MapReduceIndexerTool
MapReduceIndexerTool is a MapReduce batch job driver that takes a morphline and creates a set of Solr index shards from a set of input files and writes the indexes into HDFS in a flexible, scalable, and fault-tolerant manner.
For more information on Morphlines, see:
- Extracting, Transforming, and Loading Data With Cloudera Morphlines for an introduction to Morphlines.
- Example Morphline Usage for morphline examples, discussion of those examples, and links to additional information.

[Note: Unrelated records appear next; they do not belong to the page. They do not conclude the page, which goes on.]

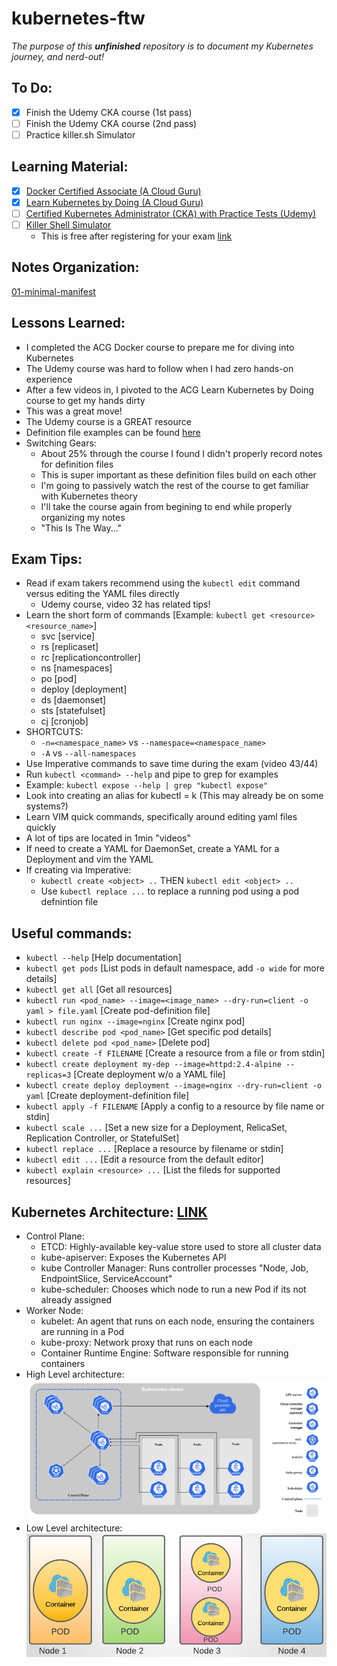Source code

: # kubernetes-ftw

*The purpose of this **unfinished** repository is to document my Kubernetes journey, and nerd-out!*

## To Do:
- [x] Finish the Udemy CKA course (1st pass)
- [ ] Finish the Udemy CKA course (2nd pass)
- [ ] Practice killer.sh Simulator

## Learning Material:
- [x] [Docker Certified Associate (A Cloud Guru)](https://learn.acloud.guru/course/6b00566d-6246-4ebe-8257-f98f989321cf/overview)
- [x] [Learn Kubernetes by Doing (A Cloud Guru)](https://learn.acloud.guru/course/82b39fac-b9f7-43d1-8f52-6a89efe5202f/dashboard)
- [ ] [Certified Kubernetes Administrator (CKA) with Practice Tests (Udemy)](https://www.udemy.com/course/certified-kubernetes-administrator-with-practice-tests/)
- [ ] [Killer Shell Simulator](https://killer.sh/)
    - This is free after registering for your exam [link](https://killer.sh/pricing)

## Notes Organization:
[01-minimal-manifest](01-minimal-manifest.md)












## Lessons Learned:
- I completed the ACG Docker course to prepare me for diving into Kubernetes
- The Udemy course was hard to follow when I had zero hands-on experience
- After a few videos in, I pivoted to the ACG Learn Kubernetes by Doing course to get my hands dirty
- This was a great move!
- The Udemy course is a GREAT resource
- Definition file examples can be found [here](https://kubernetes.io/docs/concepts/workloads/)
- Switching Gears:
    - About 25% through the course I found I didn't properly record notes for definition files
    - This is super important as these definition files build on each other
    - I'm going to passively watch the rest of the course to get familiar with Kubernetes theory
    - I'll take the course again from begining to end while properly organizing my notes
    - "This Is The Way..."

## Exam Tips:
- Read if exam takers recommend using the `kubectl edit` command versus editing the YAML files directly
    - Udemy course, video 32 has related tips!
- Learn the short form of commands [Example: `kubectl get <resource> <resource_name>`]
    - svc [service]
    - rs [replicaset]
    - rc [replicationcontroller]
    - ns [namespaces]
    - po [pod]
    - deploy [deployment]
    - ds [daemonset]
    - sts [statefulset]
    - cj [cronjob]
- SHORTCUTS:
    - `-n=<namespace_name>` vs `--namespace=<namespace_name>`
    - `-A` vs `--all-namespaces`
- Use Imperative commands to save time during the exam (video 43/44)
- Run `kubectl <command> --help` and pipe to grep for examples
- Example: `kubectl expose --help | grep "kubectl expose"`
- Look into creating an alias for kubectl = k (This may already be on some systems?)
- Learn VIM quick commands, specifically around editing yaml files quickly
- A lot of tips are located in 1min "videos"
- If need to create a YAML for DaemonSet, create a YAML for a Deployment and vim the YAML
- If creating via Imperative:
    - `kubectl create <object> ..` THEN `kubectl edit <object> ..`
    - Use `kubectl replace ...` to replace a running pod using a pod defnintion file

## Useful commands:
- `kubectl --help` [Help documentation]
- `kubectl get pods` [List pods in default namespace, add `-o wide` for more details]
- `kubectl get all` [Get all resources]
- `kubectl run <pod_name> --image=<image_name> --dry-run=client -o yaml > file.yaml` [Create pod-definition file]
- `kubectl run nginx --image=nginx` [Create nginx pod]
- `kubectl describe pod <pod_name>` [Get specific pod details]
- `kubectl delete pod <pod_name>` [Delete pod]
- `kubectl create -f FILENAME` [Create a resource from a file or from stdin]
- `kubectl create deployment my-dep --image=httpd:2.4-alpine --replicas=3` [Create deployment w/o a YAML file]
- `kubectl create deploy deployment --image=nginx --dry-run=client -o yaml` [Create deployment-definition file]
- `kubectl apply -f FILENAME` [Apply a config to a resource by file name or stdin]
- `kubectl scale ...` [Set a new size for a Deployment, RelicaSet, Replication Controller, or StatefulSet]
- `kubectl replace ...` [Replace a resource by filename or stdin]
- `kubectl edit ...` [Edit a resource from the default editor]
- `kubectl explain <resource> ...` [List the fileds for supported resources]

## Kubernetes Architecture: [LINK](https://kubernetes.io/docs/concepts/overview/components/)
- Control Plane:
    - ETCD: Highly-available key-value store used to store all cluster data
    - kube-apiserver: Exposes the Kubernetes API
    - kube Controller Manager: Runs controller processes "Node, Job, EndpointSlice, ServiceAccount"
    - kube-scheduler: Chooses which node to run a new Pod if its not already assigned
- Worker Node:
    - kubelet: An agent that runs on each node, ensuring the containers are running in a Pod
    - kube-proxy: Network proxy that runs on each node
    - Container Runtime Engine: Software responsible for running containers
- High Level architecture:
![alt text](kubernetes__architecture.PNG "High Level")
- Low Level architecture:
![alt text](pod_node_container.PNG "Low Level")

The indexer creates an offline index on HDFS in the output directory
specified by the --output-dir
parameter. If the
--go-live
parameter is specified, Solr merges the
resulting offline index into the live running service. Thus, the Solr
service must have read access to the contents of the output directory to
complete the go-live step. In an environment with restrictive
permissions, such as one with an HDFS umask of 077, the Solr user may not
be able to read the contents of the newly created directory. To address
this issue, the indexer automatically applies the HDFS ACLs to enable Solr
to read the output directory contents. These ACLs are only applied if HDFS
ACLs are enabled on the HDFS NameNode. For more information, see HDFS ACLs.
The indexer only makes ACL updates to the output directory and its contents. If the output directory's parent directories do not include the run permission, the Solr service is not be able to access the output directory. Solr must have run permissions from standard permissions or ACLs on the parent directories of the output directory.